Title:A study of neutral-tone syllables in Taiwan Mandarin
Authors:Huang, Karen
Date Issued:Aug 2012
Publisher:[Honolulu] : [University of Hawaii at Manoa], [August 2012]
Abstract:This dissertation studies the realization of the rhythm of Taiwan Mandarin and focuses on the quality of its unstressed (neutral-tone) syllables. Taiwan Mandarin (TM) is often described as more syllable-timed than Standard Mandarin (SM). In TM, the unstressed syllables occur less frequently. The quality of the unstressed (neutral-tone) syllables in TM also seems to differ from those of SM.
The results show that most of the neutral-tone syllables have a mid-low pitch target except in some frequent vocabulary items, or when the original lexical tone is obvious. Unlike SM, the neutral-tone syllables of TM do not undergo tone loss. The neutral tone in TM has a mid-low pitch target in disyllabic words, neutral-tone sequences and novel formations. The pitch target of the neutral-tone syllables is generally not as low as the low tone, and the carry-over effect of the preceding tone is stronger in the neutral tone than in the low tone.

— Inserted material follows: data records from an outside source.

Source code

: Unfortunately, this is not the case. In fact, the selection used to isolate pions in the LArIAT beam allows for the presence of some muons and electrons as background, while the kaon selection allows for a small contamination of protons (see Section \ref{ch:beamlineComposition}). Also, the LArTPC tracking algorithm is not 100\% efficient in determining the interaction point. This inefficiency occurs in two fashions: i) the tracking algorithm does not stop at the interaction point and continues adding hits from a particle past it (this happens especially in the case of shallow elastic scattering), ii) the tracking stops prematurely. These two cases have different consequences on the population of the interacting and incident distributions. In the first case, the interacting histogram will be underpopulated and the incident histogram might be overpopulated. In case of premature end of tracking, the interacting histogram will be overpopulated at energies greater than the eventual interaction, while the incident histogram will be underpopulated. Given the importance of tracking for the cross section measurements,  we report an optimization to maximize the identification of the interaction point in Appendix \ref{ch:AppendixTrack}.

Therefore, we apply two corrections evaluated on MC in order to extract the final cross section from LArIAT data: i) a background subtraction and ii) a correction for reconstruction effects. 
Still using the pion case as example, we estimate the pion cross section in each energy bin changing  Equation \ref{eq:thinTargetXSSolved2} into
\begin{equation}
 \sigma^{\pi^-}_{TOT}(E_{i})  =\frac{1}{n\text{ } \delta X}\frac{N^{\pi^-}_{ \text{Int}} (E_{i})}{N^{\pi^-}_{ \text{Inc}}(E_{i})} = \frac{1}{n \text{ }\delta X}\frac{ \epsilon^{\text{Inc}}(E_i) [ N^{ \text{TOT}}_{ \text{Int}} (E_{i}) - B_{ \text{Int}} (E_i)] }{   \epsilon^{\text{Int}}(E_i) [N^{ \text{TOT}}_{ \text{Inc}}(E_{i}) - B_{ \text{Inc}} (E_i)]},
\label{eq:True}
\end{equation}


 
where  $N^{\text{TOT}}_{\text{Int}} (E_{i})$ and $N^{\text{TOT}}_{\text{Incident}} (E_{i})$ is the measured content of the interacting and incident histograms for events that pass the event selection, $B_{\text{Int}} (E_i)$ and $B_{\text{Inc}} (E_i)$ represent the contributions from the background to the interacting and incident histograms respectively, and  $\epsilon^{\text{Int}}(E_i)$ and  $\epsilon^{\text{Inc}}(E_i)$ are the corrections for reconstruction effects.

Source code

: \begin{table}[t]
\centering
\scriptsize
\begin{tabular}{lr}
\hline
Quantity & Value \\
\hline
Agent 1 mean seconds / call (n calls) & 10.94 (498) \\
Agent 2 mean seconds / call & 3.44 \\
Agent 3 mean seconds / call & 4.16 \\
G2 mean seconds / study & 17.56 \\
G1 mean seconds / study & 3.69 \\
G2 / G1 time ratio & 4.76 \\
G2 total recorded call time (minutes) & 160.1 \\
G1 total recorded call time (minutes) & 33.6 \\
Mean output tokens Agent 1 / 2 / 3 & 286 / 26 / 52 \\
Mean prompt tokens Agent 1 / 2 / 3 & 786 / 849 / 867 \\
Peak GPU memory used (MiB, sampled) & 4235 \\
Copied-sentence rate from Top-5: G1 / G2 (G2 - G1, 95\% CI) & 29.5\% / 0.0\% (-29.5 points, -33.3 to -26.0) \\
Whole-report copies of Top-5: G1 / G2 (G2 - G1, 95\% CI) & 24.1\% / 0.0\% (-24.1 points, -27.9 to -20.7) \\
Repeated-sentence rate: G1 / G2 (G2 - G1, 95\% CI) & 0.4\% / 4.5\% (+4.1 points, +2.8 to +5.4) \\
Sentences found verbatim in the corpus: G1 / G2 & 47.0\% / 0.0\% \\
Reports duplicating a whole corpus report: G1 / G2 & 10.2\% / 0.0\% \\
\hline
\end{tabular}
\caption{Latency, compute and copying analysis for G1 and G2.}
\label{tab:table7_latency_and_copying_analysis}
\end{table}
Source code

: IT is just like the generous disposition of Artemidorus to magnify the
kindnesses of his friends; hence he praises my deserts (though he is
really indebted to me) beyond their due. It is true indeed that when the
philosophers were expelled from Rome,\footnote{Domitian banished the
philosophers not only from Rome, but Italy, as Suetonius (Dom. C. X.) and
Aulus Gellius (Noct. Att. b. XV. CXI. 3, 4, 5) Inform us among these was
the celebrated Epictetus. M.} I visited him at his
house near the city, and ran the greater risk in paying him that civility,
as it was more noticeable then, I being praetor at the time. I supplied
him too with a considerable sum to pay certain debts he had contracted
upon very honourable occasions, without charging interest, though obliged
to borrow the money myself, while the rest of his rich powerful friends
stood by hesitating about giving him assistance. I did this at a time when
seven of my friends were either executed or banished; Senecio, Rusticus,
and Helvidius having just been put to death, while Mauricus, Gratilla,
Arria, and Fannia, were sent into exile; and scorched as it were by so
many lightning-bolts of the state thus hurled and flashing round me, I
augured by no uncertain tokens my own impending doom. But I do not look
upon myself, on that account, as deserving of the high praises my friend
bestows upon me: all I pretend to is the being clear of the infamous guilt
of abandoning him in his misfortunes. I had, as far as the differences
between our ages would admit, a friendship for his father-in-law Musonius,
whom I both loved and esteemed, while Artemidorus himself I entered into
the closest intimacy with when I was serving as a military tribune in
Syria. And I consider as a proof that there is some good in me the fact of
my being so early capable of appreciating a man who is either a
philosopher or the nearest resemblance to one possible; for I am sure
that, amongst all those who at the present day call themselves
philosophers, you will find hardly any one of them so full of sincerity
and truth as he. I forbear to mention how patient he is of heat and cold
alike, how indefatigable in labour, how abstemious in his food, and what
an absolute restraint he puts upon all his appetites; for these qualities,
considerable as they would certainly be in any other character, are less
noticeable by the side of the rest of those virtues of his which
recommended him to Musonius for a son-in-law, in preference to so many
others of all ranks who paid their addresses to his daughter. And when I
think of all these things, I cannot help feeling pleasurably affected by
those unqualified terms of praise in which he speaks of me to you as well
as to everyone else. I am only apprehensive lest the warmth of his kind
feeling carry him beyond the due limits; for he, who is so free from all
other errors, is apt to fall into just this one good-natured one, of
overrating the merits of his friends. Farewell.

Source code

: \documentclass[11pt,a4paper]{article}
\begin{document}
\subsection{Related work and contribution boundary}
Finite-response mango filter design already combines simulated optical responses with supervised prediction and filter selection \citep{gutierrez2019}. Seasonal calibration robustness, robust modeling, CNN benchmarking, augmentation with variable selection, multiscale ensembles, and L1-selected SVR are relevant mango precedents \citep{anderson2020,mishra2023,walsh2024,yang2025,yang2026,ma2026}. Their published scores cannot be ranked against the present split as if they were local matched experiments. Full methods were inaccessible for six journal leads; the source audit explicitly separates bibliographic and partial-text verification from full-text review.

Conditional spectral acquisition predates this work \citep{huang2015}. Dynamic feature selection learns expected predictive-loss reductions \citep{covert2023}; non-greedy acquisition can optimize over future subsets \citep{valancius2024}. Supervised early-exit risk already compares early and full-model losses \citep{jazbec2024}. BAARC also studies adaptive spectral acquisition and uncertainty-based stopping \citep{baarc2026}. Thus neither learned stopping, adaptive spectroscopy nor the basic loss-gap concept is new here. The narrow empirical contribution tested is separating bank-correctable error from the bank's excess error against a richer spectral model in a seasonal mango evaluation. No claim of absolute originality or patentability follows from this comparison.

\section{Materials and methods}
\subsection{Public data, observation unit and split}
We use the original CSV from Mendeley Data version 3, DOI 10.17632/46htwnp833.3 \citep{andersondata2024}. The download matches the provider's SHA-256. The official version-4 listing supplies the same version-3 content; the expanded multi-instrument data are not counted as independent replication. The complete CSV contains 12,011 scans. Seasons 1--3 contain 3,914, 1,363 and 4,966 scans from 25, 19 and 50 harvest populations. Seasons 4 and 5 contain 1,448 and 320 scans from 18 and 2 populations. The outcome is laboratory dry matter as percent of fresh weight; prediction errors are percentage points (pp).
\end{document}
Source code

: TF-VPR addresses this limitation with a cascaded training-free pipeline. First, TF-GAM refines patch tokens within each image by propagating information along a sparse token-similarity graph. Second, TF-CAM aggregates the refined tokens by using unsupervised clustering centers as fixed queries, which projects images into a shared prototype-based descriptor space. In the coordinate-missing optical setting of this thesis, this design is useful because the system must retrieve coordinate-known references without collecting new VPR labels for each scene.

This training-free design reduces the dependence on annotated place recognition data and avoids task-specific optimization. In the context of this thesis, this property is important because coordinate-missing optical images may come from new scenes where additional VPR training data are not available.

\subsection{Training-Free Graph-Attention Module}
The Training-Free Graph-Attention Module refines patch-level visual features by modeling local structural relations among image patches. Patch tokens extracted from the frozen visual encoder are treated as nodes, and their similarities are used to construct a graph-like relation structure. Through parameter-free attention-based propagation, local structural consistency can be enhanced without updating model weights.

Also, there is no general syllable reduction in the neutral-tone syllables in TM. The durations are shorter than their full-tone counterparts only when their rimes are [ə] or [ɨ], and the duration differences are much smaller than in SM. The results suggest that these syllables are better characterized as having a lexical tone, which can be considered the fifth tone in the language. SM, in contrast, has four lexical tones.
The perception tests further show that TM listeners rely on duration, pitch, and vowel/voice quality to distinguish the low tone from the innovative fifth tone. Specifically, for the pitch cues, they rely on low end pitch and fast-falling pitch contour to identify the low tone. The results also show that the perceptual distinctions made by the TM speakers between the low tone and the fifth tone were very weak. The TM listeners could only distinguish 20% of the unaltered pairs. Along with the evidence found in the production tests, this study finds that the innovative fifth tone is on the verge of merging with the low tone.
Description:Ph.D. University of Hawaii at Manoa 2012.
Includes bibliographical references.